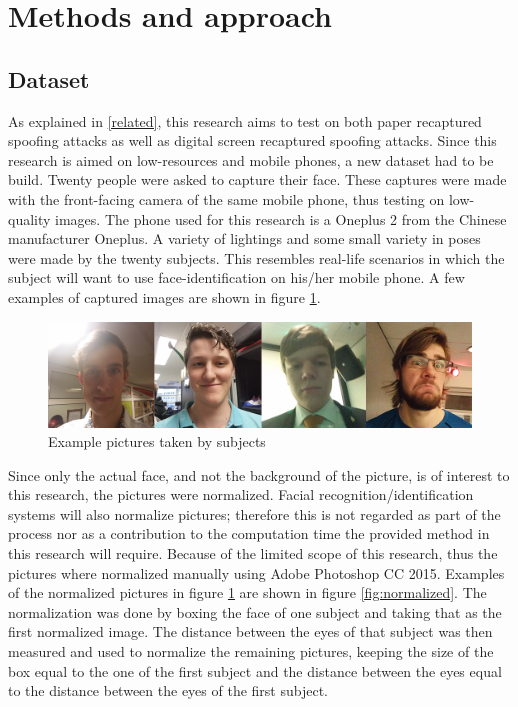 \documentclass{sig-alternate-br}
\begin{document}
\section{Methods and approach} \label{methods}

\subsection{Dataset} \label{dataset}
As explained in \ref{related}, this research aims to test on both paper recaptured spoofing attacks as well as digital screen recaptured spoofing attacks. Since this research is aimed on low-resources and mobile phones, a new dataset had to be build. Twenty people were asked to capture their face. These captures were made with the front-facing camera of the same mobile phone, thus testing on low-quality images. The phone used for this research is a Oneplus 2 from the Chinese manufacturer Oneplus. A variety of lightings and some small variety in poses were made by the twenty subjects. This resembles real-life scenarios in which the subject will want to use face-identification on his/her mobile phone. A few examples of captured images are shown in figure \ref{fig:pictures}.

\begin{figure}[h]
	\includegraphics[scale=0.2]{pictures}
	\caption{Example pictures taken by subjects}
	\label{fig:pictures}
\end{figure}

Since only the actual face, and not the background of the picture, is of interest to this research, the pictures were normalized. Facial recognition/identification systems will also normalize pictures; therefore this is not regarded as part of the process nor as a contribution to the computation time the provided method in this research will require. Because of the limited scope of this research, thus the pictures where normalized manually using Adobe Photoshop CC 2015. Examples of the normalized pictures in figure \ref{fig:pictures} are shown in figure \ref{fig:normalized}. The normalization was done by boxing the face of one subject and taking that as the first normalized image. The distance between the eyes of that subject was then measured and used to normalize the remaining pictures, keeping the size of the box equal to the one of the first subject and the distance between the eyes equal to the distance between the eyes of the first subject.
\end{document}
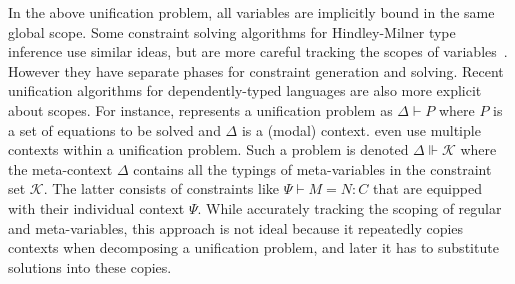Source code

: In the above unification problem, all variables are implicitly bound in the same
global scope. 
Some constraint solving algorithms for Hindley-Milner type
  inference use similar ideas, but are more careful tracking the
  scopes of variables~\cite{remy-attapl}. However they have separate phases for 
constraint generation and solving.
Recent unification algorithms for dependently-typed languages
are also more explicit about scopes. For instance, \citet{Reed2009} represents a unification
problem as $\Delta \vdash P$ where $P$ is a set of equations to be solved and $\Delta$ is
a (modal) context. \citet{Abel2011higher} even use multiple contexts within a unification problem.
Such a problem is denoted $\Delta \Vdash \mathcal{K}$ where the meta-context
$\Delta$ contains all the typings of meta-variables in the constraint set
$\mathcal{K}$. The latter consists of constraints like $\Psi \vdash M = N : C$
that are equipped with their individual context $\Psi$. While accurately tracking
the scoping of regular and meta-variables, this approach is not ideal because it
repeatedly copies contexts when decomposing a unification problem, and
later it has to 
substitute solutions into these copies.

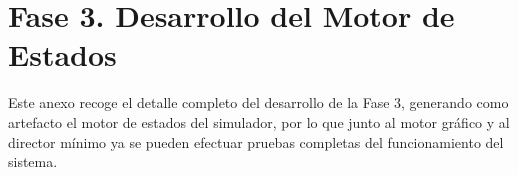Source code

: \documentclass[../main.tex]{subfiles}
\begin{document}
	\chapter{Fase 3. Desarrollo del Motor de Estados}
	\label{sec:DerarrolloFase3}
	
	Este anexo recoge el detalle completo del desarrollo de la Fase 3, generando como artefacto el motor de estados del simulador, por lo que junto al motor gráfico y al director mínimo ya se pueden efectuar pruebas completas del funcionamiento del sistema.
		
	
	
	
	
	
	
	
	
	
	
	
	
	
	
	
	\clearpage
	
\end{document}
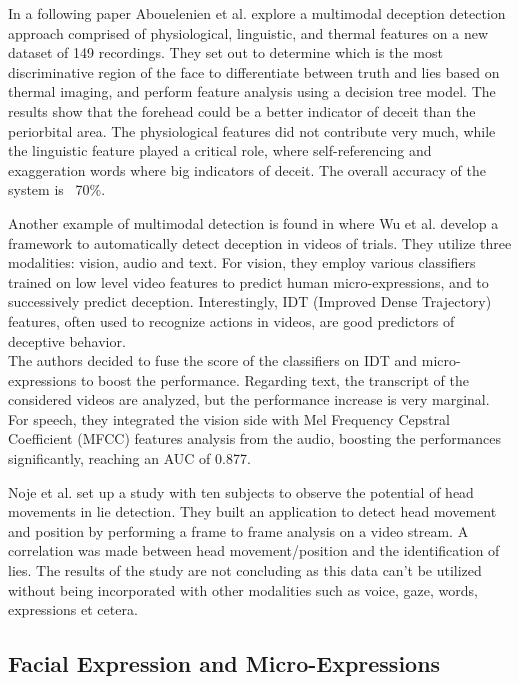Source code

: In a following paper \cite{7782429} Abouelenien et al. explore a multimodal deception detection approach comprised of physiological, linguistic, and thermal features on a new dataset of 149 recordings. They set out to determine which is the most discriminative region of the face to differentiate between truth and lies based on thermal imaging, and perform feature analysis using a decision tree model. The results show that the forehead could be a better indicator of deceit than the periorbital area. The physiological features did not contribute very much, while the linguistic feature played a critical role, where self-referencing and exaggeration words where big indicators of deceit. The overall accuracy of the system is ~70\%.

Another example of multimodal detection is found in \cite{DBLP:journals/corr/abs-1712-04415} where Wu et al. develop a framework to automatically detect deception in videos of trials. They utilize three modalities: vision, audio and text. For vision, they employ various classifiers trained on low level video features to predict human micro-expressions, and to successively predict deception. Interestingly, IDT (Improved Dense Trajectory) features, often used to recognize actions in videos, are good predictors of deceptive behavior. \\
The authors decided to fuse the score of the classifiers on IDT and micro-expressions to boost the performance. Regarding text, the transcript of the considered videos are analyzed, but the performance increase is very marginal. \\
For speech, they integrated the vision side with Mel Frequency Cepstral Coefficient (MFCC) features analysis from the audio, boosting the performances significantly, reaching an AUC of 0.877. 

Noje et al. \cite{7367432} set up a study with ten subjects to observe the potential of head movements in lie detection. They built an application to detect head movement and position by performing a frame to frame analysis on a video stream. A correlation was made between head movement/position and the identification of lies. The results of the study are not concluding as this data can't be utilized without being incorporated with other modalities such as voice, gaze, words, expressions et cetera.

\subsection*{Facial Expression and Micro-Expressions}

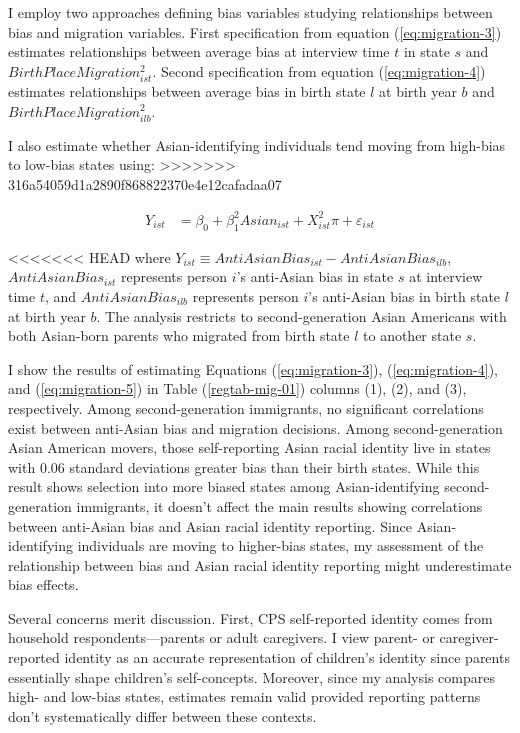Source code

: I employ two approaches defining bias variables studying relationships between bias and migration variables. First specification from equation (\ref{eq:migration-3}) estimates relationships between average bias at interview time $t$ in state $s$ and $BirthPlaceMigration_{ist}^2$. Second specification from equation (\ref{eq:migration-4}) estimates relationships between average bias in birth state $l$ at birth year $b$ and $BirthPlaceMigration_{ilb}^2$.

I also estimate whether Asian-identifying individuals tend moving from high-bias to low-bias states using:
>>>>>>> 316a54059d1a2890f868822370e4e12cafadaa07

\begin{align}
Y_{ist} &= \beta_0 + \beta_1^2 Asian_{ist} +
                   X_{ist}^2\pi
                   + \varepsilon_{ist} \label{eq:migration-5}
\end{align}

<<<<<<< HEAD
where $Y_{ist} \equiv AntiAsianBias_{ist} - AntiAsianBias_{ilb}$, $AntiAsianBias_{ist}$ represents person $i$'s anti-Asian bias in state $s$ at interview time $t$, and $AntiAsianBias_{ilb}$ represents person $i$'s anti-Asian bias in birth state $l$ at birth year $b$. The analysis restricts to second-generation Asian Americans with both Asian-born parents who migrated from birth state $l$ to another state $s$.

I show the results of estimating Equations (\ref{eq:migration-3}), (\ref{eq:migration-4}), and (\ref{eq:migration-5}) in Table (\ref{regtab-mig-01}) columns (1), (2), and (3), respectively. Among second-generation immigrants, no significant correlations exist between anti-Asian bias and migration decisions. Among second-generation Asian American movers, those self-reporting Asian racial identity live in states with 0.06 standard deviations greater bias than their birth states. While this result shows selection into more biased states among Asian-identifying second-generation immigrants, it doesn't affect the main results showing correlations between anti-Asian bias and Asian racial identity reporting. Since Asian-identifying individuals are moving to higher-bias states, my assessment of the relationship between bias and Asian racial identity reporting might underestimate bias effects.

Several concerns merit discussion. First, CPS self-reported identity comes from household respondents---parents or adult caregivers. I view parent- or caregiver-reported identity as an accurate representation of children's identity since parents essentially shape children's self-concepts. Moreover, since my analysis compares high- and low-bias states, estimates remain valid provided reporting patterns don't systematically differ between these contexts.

*****

### TASK INSTRUCTIONS
Reproduce each entry word for word and cut the images.

### SOLVED PROBLEM
 \documentclass{sig-alternate-br}
\begin{document}
\section{Methods and approach} \label{methods}

\subsection{Dataset} \label{dataset}
As explained in \ref{related}, this research aims to test on both paper recaptured spoofing attacks as well as digital screen recaptured spoofing attacks. Since this research is aimed on low-resources and mobile phones, a new dataset had to be build. Twenty people were asked to capture their face. These captures were made with the front-facing camera of the same mobile phone, thus testing on low-quality images. The phone used for this research is a Oneplus 2 from the Chinese manufacturer Oneplus. A variety of lightings and some small variety in poses were made by the twenty subjects. This resembles real-life scenarios in which the subject will want to use face-identification on his/her mobile phone. A few examples of captured images are shown in figure \ref{fig:pictures}.

\begin{figure}[h]
	\includegraphics[scale=0.2]{pictures}
	\caption{Example pictures taken by subjects}
	\label{fig:pictures}
\end{figure}

Since only the actual face, and not the background of the picture, is of interest to this research, the pictures were normalized. Facial recognition/identification systems will also normalize pictures; therefore this is not regarded as part of the process nor as a contribution to the computation time the provided method in this research will require. Because of the limited scope of this research, thus the pictures where normalized manually using Adobe Photoshop CC 2015. Examples of the normalized pictures in figure \ref{fig:pictures} are shown in figure \ref{fig:normalized}. The normalization was done by boxing the face of one subject and taking that as the first normalized image. The distance between the eyes of that subject was then measured and used to normalize the remaining pictures, keeping the size of the box equal to the one of the first subject and the distance between the eyes equal to the distance between the eyes of the first subject.
\end{document}
Source code

: In the above unification problem, all variables are implicitly bound in the same
global scope. 
Some constraint solving algorithms for Hindley-Milner type
  inference use similar ideas, but are more careful tracking the
  scopes of variables~\cite{remy-attapl}. However they have separate phases for 
constraint generation and solving.
Recent unification algorithms for dependently-typed languages
are also more explicit about scopes. For instance, \citet{Reed2009} represents a unification
problem as $\Delta \vdash P$ where $P$ is a set of equations to be solved and $\Delta$ is
a (modal) context. \citet{Abel2011higher} even use multiple contexts within a unification problem.
Such a problem is denoted $\Delta \Vdash \mathcal{K}$ where the meta-context
$\Delta$ contains all the typings of meta-variables in the constraint set
$\mathcal{K}$. The latter consists of constraints like $\Psi \vdash M = N : C$
that are equipped with their individual context $\Psi$. While accurately tracking
the scoping of regular and meta-variables, this approach is not ideal because it
repeatedly copies contexts when decomposing a unification problem, and
later it has to 
substitute solutions into these copies.

Source code

: \documentclass[../main.tex]{subfiles}
\begin{document}
	\chapter{Fase 3. Desarrollo del Motor de Estados}
	\label{sec:DerarrolloFase3}
	
	Este anexo recoge el detalle completo del desarrollo de la Fase 3, generando como artefacto el motor de estados del simulador, por lo que junto al motor gráfico y al director mínimo ya se pueden efectuar pruebas completas del funcionamiento del sistema.
		
	
	
	
	
	
	
	
	
	
	
	
	
	
	
	
	\clearpage
	
\end{document}
Source code

: In a following paper \cite{7782429} Abouelenien et al. explore a multimodal deception detection approach comprised of physiological, linguistic, and thermal features on a new dataset of 149 recordings. They set out to determine which is the most discriminative region of the face to differentiate between truth and lies based on thermal imaging, and perform feature analysis using a decision tree model. The results show that the forehead could be a better indicator of deceit than the periorbital area. The physiological features did not contribute very much, while the linguistic feature played a critical role, where self-referencing and exaggeration words where big indicators of deceit. The overall accuracy of the system is ~70\%.

Another example of multimodal detection is found in \cite{DBLP:journals/corr/abs-1712-04415} where Wu et al. develop a framework to automatically detect deception in videos of trials. They utilize three modalities: vision, audio and text. For vision, they employ various classifiers trained on low level video features to predict human micro-expressions, and to successively predict deception. Interestingly, IDT (Improved Dense Trajectory) features, often used to recognize actions in videos, are good predictors of deceptive behavior. \\
The authors decided to fuse the score of the classifiers on IDT and micro-expressions to boost the performance. Regarding text, the transcript of the considered videos are analyzed, but the performance increase is very marginal. \\
For speech, they integrated the vision side with Mel Frequency Cepstral Coefficient (MFCC) features analysis from the audio, boosting the performances significantly, reaching an AUC of 0.877. 

Noje et al. \cite{7367432} set up a study with ten subjects to observe the potential of head movements in lie detection. They built an application to detect head movement and position by performing a frame to frame analysis on a video stream. A correlation was made between head movement/position and the identification of lies. The results of the study are not concluding as this data can't be utilized without being incorporated with other modalities such as voice, gaze, words, expressions et cetera.

\subsection*{Facial Expression and Micro-Expressions}

Source code

: I employ two approaches defining bias variables studying relationships between bias and migration variables. First specification from equation (\ref{eq:migration-3}) estimates relationships between average bias at interview time $t$ in state $s$ and $BirthPlaceMigration_{ist}^2$. Second specification from equation (\ref{eq:migration-4}) estimates relationships between average bias in birth state $l$ at birth year $b$ and $BirthPlaceMigration_{ilb}^2$.

I also estimate whether Asian-identifying individuals tend moving from high-bias to low-bias states using:
>>>>>>> 316a54059d1a2890f868822370e4e12cafadaa07

\begin{align}
Y_{ist} &= \beta_0 + \beta_1^2 Asian_{ist} +
                   X_{ist}^2\pi
                   + \varepsilon_{ist} \label{eq:migration-5}
\end{align}

<<<<<<< HEAD
where $Y_{ist} \equiv AntiAsianBias_{ist} - AntiAsianBias_{ilb}$, $AntiAsianBias_{ist}$ represents person $i$'s anti-Asian bias in state $s$ at interview time $t$, and $AntiAsianBias_{ilb}$ represents person $i$'s anti-Asian bias in birth state $l$ at birth year $b$. The analysis restricts to second-generation Asian Americans with both Asian-born parents who migrated from birth state $l$ to another state $s$.

I show the results of estimating Equations (\ref{eq:migration-3}), (\ref{eq:migration-4}), and (\ref{eq:migration-5}) in Table (\ref{regtab-mig-01}) columns (1), (2), and (3), respectively. Among second-generation immigrants, no significant correlations exist between anti-Asian bias and migration decisions. Among second-generation Asian American movers, those self-reporting Asian racial identity live in states with 0.06 standard deviations greater bias than their birth states. While this result shows selection into more biased states among Asian-identifying second-generation immigrants, it doesn't affect the main results showing correlations between anti-Asian bias and Asian racial identity reporting. Since Asian-identifying individuals are moving to higher-bias states, my assessment of the relationship between bias and Asian racial identity reporting might underestimate bias effects.

Several concerns merit discussion. First, CPS self-reported identity comes from household respondents---parents or adult caregivers. I view parent- or caregiver-reported identity as an accurate representation of children's identity since parents essentially shape children's self-concepts. Moreover, since my analysis compares high- and low-bias states, estimates remain valid provided reporting patterns don't systematically differ between these contexts.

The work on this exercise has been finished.